Britain’s place in the world

MS Britain’s relationship with the US and Europe has changed since you were in power. How does that affect British influence? Part of going into Iraq was to stand with America.

TB We don’t have those two relationships in the same way, and as a result, we’re less influential. It’s clear. In my time, and under John Major, Margaret Thatcher, Gordon Brown, the first recipient of a call from the president of the United States would have been the British prime minister. I’m not sure that’s really true any more.

The relationship with America comes at a price, the relationship with Europe comes at a price. I never pretended that the European Union was perfect or that it was always easy-going. It wasn’t. It was very hard a lot of the time. But the relationship mattered to how we looked at ourselves and our place in the world and our ability to influence things, and therefore, when you undermine that in such a fundamental way, it’s difficult.

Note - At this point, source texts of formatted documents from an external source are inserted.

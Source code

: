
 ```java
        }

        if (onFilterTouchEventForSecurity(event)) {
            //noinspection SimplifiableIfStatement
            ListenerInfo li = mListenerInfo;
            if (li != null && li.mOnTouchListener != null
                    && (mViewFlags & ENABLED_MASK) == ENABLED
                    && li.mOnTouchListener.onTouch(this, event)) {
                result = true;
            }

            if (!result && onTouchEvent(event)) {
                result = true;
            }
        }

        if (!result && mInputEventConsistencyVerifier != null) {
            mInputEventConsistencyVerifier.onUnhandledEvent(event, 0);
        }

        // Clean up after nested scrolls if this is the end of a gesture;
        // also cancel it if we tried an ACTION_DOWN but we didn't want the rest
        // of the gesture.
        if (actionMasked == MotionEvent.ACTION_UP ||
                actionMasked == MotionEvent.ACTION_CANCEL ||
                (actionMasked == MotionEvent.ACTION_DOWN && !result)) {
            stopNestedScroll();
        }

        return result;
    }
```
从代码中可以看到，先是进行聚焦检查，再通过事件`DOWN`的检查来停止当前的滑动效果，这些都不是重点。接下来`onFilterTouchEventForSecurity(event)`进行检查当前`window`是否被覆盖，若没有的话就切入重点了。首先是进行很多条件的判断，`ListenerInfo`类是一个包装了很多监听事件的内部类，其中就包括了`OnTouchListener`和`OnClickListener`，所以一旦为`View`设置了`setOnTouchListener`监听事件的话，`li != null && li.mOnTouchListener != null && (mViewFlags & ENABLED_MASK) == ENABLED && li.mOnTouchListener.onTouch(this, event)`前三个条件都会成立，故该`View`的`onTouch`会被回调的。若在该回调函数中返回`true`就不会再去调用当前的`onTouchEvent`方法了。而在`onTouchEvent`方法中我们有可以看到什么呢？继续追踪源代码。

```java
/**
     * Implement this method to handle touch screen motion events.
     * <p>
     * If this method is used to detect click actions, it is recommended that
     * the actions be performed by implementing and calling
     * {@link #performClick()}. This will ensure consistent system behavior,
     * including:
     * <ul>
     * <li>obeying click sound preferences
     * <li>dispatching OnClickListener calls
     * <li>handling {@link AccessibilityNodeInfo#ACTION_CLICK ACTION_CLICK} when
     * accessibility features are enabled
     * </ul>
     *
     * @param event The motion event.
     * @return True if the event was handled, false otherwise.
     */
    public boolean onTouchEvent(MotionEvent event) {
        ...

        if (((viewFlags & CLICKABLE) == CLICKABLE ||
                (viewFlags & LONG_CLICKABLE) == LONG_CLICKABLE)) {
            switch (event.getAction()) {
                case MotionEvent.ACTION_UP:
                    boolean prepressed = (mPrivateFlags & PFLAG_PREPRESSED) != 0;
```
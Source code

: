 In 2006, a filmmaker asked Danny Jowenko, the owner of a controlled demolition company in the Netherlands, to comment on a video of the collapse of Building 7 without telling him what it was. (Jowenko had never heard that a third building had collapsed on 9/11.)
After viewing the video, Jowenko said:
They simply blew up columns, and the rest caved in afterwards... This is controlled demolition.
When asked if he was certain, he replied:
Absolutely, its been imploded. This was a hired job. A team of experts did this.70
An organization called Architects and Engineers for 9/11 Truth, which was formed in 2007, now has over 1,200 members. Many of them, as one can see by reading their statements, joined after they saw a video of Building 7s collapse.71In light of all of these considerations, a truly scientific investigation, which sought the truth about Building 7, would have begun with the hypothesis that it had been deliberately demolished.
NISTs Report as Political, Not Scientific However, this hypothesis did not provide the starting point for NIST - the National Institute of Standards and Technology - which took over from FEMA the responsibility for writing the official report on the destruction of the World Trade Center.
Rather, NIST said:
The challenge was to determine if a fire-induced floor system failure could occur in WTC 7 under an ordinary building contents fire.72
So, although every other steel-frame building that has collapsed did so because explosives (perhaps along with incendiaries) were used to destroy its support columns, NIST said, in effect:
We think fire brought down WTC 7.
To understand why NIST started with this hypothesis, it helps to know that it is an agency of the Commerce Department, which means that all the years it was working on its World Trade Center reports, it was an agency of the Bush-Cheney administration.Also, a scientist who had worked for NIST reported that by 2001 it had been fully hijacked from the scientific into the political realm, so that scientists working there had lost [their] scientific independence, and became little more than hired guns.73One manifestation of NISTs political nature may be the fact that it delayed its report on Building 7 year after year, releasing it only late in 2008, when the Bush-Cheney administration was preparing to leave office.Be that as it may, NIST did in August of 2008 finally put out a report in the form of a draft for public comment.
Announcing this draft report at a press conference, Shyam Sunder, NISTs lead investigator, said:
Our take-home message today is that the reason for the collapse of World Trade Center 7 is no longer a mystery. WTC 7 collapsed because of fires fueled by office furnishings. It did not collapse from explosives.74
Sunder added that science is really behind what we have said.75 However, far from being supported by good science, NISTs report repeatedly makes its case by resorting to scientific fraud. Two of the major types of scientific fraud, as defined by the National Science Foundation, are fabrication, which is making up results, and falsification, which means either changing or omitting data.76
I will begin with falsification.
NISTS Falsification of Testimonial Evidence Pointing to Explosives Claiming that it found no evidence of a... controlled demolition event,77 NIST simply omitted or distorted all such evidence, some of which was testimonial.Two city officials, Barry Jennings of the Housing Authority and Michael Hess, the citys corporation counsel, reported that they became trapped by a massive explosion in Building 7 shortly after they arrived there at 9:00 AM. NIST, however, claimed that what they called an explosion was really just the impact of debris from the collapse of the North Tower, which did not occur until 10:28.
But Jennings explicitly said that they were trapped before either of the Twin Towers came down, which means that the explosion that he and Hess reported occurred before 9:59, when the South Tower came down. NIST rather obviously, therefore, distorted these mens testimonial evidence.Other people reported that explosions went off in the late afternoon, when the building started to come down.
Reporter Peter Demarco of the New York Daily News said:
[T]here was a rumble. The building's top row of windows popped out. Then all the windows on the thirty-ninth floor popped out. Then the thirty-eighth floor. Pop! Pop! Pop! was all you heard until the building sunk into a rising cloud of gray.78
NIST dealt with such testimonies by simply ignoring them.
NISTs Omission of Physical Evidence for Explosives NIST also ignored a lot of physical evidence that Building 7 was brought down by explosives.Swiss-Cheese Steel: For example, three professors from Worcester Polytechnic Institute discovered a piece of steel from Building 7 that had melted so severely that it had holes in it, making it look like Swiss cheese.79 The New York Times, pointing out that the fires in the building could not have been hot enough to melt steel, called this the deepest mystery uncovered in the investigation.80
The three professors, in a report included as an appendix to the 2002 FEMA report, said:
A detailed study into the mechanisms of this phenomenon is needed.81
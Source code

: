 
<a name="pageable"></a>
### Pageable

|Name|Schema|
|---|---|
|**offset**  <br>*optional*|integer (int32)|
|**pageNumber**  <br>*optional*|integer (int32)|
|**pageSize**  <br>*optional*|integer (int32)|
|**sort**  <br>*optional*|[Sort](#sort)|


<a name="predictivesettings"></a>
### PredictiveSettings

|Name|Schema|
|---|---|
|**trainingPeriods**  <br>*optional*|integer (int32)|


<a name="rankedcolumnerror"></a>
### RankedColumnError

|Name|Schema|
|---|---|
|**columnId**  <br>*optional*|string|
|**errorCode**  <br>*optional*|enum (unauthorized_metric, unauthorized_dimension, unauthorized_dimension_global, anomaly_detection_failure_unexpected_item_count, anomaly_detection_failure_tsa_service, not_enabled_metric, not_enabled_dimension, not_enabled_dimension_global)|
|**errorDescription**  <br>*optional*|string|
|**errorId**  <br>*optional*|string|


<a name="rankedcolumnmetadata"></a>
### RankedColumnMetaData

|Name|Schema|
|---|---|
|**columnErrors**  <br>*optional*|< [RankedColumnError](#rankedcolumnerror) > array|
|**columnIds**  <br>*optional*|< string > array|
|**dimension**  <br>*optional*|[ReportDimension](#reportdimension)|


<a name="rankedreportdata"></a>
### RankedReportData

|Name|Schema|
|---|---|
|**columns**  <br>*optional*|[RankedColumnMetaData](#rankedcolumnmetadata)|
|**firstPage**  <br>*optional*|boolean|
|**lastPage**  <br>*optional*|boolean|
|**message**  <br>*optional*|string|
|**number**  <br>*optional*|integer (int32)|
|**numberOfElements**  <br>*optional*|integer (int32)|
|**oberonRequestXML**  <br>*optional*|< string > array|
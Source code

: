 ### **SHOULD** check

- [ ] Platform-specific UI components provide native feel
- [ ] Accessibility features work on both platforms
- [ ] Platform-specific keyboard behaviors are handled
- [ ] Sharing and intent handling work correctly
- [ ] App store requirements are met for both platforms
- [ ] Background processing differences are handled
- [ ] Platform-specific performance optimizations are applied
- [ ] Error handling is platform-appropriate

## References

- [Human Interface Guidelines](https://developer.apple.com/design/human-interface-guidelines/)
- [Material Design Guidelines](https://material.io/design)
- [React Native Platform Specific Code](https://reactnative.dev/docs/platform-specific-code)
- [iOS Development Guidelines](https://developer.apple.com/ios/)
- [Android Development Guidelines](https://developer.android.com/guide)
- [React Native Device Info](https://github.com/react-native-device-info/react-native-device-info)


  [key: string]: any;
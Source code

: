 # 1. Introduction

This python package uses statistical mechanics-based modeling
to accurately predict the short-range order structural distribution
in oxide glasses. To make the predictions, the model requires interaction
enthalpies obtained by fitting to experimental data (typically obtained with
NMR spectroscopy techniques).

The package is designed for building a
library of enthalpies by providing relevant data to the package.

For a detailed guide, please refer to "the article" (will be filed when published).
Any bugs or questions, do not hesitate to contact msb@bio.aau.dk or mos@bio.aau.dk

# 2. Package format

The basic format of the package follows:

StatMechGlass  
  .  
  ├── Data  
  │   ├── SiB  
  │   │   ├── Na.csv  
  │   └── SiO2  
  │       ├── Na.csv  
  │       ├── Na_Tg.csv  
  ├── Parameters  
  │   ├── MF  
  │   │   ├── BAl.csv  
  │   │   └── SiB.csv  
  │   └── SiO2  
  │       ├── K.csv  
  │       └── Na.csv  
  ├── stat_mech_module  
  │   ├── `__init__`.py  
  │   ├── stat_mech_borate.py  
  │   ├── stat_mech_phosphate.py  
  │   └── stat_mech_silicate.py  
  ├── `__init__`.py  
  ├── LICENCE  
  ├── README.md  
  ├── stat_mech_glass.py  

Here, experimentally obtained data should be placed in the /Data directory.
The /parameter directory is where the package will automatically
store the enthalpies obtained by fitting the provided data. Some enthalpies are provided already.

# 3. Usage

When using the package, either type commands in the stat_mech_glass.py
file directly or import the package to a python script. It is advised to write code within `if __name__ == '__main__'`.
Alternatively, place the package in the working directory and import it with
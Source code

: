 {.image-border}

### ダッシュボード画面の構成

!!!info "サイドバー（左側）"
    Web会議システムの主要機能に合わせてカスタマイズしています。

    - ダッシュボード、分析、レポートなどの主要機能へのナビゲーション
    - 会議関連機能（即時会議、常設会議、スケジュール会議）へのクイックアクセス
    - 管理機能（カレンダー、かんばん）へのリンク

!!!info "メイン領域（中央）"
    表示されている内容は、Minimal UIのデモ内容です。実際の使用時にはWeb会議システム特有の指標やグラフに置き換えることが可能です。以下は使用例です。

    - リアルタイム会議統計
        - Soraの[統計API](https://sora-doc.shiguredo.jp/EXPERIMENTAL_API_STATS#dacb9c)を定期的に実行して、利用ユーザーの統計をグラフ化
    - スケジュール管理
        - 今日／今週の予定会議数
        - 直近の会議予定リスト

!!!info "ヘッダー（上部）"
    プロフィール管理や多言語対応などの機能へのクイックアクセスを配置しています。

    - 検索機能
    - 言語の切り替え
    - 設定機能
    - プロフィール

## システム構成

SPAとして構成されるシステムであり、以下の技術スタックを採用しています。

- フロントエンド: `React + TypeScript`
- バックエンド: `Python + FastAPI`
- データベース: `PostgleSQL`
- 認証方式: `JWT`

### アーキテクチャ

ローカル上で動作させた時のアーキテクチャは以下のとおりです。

You can’t escape these choices. If you’re constantly indulging the view that there is a past you can recapture – which is an easy thing to do, a very simple populist message that may be politically successful in certain contexts – it doesn’t offer anything for the future.

Tony Blair photographed for the New Statesman by Tom Jamieson

MS It seems a large part of why people voted to break away from Europe, was out of some sense of wanting to go back to the past, of Britain as this buccaneering spirit, and an empire-building attitude. And yet it seems to have given up influence by leaving the EU. There’s a bizarre irony in that, isn’t there?

TB Yes. You’re in a much stronger position to deal with these countries whose economies eventually will be far larger than ours – China’s already is, India’s in time will be – from a position of partnership.

In the world that’s developing today, you’ve got three giants by the middle of this century: America and China for sure, and probably India. These will be giants taller than any other country; and then you’ll have the tall countries, populations like Indonesia, Brazil and Mexico and so on. France, Germany, Italy, Britain will all have populations of roughly 65 or 70 million. Unless you band together, you’re just going to get sat on by the giants.

The belief in better

MS The idea of aspiration was key to the New Labour vision for Britain. Why do you feel your record on social mobility has been misrepresented by the left?

TB Simply because when you look at the opportunities we gave people, they were immense: university education was expanded, Sure Start, massive investment in schools, big inner-city regeneration. When we left office, the NHS had its highest satisfaction ratings since records began.

It’s important for the left not to misrepresent the last Labour government, or play along with the idea that it was all about Iraq and nothing else, because then all you do is depress people about future prospects.

MS There is the idea that your government was the most redistributive since 1945, and that it was happening by stealth. But there was a tension between staying attractive to the kind of voters you need to get into power and trying to do what a Labour government is there to do, which is to be the party of social justice and a fairer economy. How did you cope with that tension?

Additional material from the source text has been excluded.